# RECORDS FOR THIS EXERCISE
******************************

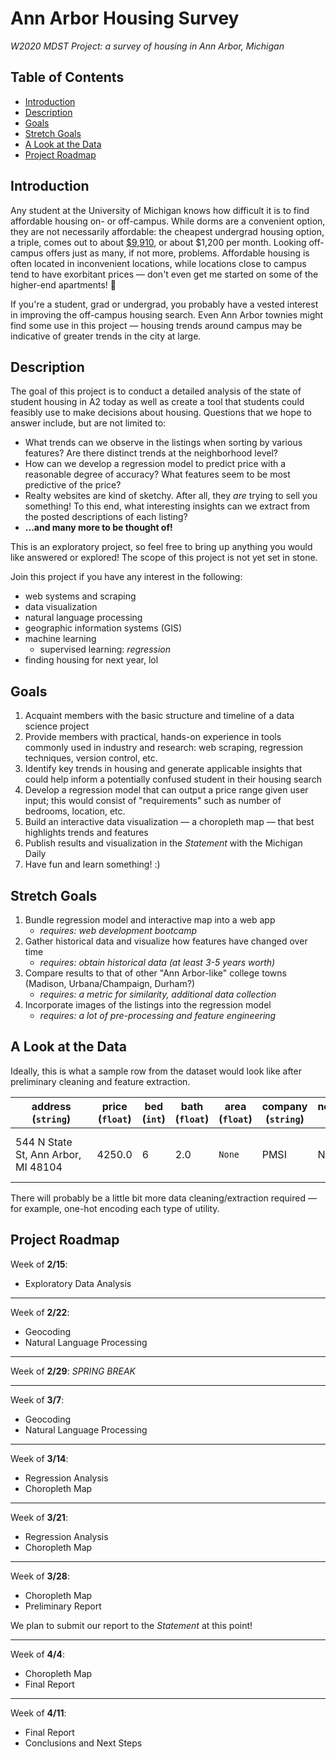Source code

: # Ann Arbor Housing Survey
*W2020 MDST Project: a survey of housing in Ann Arbor, Michigan*

## Table of Contents 
* [Introduction](#introduction)
* [Description](#description)
* [Goals](#goals)
* [Stretch Goals](#stretch-goals)
* [A Look at the Data](#a-look-at-the-data)
* [Project Roadmap](#project-roadmap)

## Introduction
Any student at the University of Michigan knows how difficult it is to find affordable housing on- or off-campus. 
While dorms are a convenient option, they are not necessarily affordable: the cheapest undergrad housing option, a triple, comes out to about [$9,910](https://housing.umich.edu/undergraduate-rates/), or about $1,200 per month. Looking off-campus offers just as many, if not more, problems. Affordable housing is often located in inconvenient locations, while locations close to campus tend to have exorbitant prices ⁠— don't even get me started on some of the higher-end apartments! 🤯

If you're a student, grad or undergrad, you probably have a vested interest in improving the off-campus housing search. Even Ann Arbor townies might find some use in this project ⁠— housing trends around campus may be indicative of greater trends in the city at large.

## Description
The goal of this project is to conduct a detailed analysis of the state of student housing in A2 today as well as create a tool that students could feasibly use to make decisions about housing. Questions that we hope to answer include, but are not limited to:
* What trends can we observe in the listings when sorting by various features? Are there distinct trends at the neighborhood level?
* How can we develop a regression model to predict price with a reasonable degree of accuracy? What features seem to be most predictive of the price?
* Realty websites are kind of sketchy. After all, they *are* trying to sell you something! To this end, what interesting insights can we extract from the posted descriptions of each listing?
* **...and many more to be thought of!**

This is an exploratory project, so feel free to bring up anything you would like answered or explored! The scope of this project is not yet set in stone.

Join this project if you have any interest in the following:
* web systems and scraping
* data visualization
* natural language processing
* geographic information systems (GIS)
* machine learning 
    - supervised learning: *regression* 
* finding housing for next year, lol

## Goals
1. Acquaint members with the basic structure and timeline of a data science project
2. Provide members with practical, hands-on experience in tools commonly used in industry and research: web scraping, regression techniques, version control, etc.
3. Identify key trends in housing and generate applicable insights that could help inform a potentially confused student in their housing search
4. Develop a regression model that can output a price range given user input; this would consist of "requirements" such as number of bedrooms, location, etc.
5. Build an interactive data visualization ⁠— a choropleth map ⁠— that best highlights trends and features
6. Publish results and visualization in the *Statement* with the Michigan Daily
7. Have fun and learn something! :)

## Stretch Goals
1. Bundle regression model and interactive map into a web app
    - *requires: web development bootcamp*
2. Gather historical data and visualize how features have changed over time
    - *requires: obtain historical data (at least 3-5 years worth)*
3. Compare results to that of other "Ann Arbor-like" college towns (Madison, Urbana/Champaign, Durham?)
    - *requires: a metric for similarity, additional data collection*
4. Incorporate images of the listings into the regression model
    - *requires: a lot of pre-processing and feature engineering*
   
## A Look at the Data
Ideally, this is what a sample row from the dataset would look like after preliminary cleaning and feature extraction.

&nbsp;&nbsp;&nbsp;&nbsp;&nbsp;&nbsp;address&nbsp;&nbsp;&nbsp;&nbsp;&nbsp;&nbsp; (`string`) | price (`float`) | bed (`int`) | bath (`float`)| area (`float`)| company (`string`)| neighborhood (`string`)| laundry (`boolean`)| pets (`boolean`)| parking (`boolean`)| &nbsp;&nbsp;&nbsp;&nbsp;&nbsp;&nbsp;&nbsp;&nbsp;&nbsp;&nbsp;&nbsp;&nbsp;&nbsp;&nbsp;&nbsp;utilities&nbsp;&nbsp;&nbsp;&nbsp;&nbsp;&nbsp;&nbsp;&nbsp;&nbsp;&nbsp;&nbsp;&nbsp;&nbsp;&nbsp;&nbsp; <br> (`list` of type `string`)| property_type (`string`) | year_built (`int`) | &nbsp;&nbsp;&nbsp;&nbsp;&nbsp;&nbsp;&nbsp;description&nbsp;&nbsp;&nbsp;&nbsp;&nbsp;&nbsp;&nbsp; <br> (`string`) | images <br> (`list` of type `string`) |
------- | ----- | --- | ---- | ---- | ------- | ------------ | ------- | ---- | ------- | --------- | --------------- | ------------ | ------------ | ------ |
544 N State St, Ann Arbor, MI 48104 | 4250.0 | 6 | 2.0 | `None` | PMSI | North Ingalls | 1 | 0 | 1 | water, <br> electricity, <br> heat, <br> ... | house | `None` | This wonderful 6 bedroom 2 bedroom home is... | https://s3.amazonaws.com/photos.rentlinx.com/W150/51048178.jpg, https://s3.amazonaws.com/photos.rentlinx.com/L800/51048179.jpg, https://s3.amazonaws.com/photos.rentlinx.com/L800/51048181.jpg, ... |

There will probably be a little bit more data cleaning/extraction required ⁠— for example, one-hot encoding each type of utility.

## Project Roadmap
Week of **2/15**: 
- Exploratory Data Analysis

---

Week of **2/22**:
- Geocoding
- Natural Language Processing

---

Week of **2/29**: *SPRING BREAK*

---

Week of **3/7**:
- Geocoding
- Natural Language Processing

---

Week of **3/14**:
- Regression Analysis
- Choropleth Map

---

Week of **3/21**:
- Regression Analysis
- Choropleth Map

---

Week of **3/28**:
- Choropleth Map
- Preliminary Report

We plan to submit our report to the *Statement* at this point!

---

Week of **4/4**:
- Choropleth Map
- Final Report

---

Week of **4/11**:
- Final Report
- Conclusions and Next Steps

******************************

# EXERCISE DETAILS
Every line that contains "many" should be copied out of the data.

# TASK RESPONSE
While dorms are a convenient option, they are not necessarily affordable: the cheapest undergrad housing option, a triple, comes out to about [$9,910](https://housing.umich.edu/undergraduate-rates/), or about $1,200 per month. Looking off-campus offers just as many, if not more, problems. Affordable housing is often located in inconvenient locations, while locations close to campus tend to have exorbitant prices ⁠— don't even get me started on some of the higher-end apartments! 🤯
* **...and many more to be thought of!**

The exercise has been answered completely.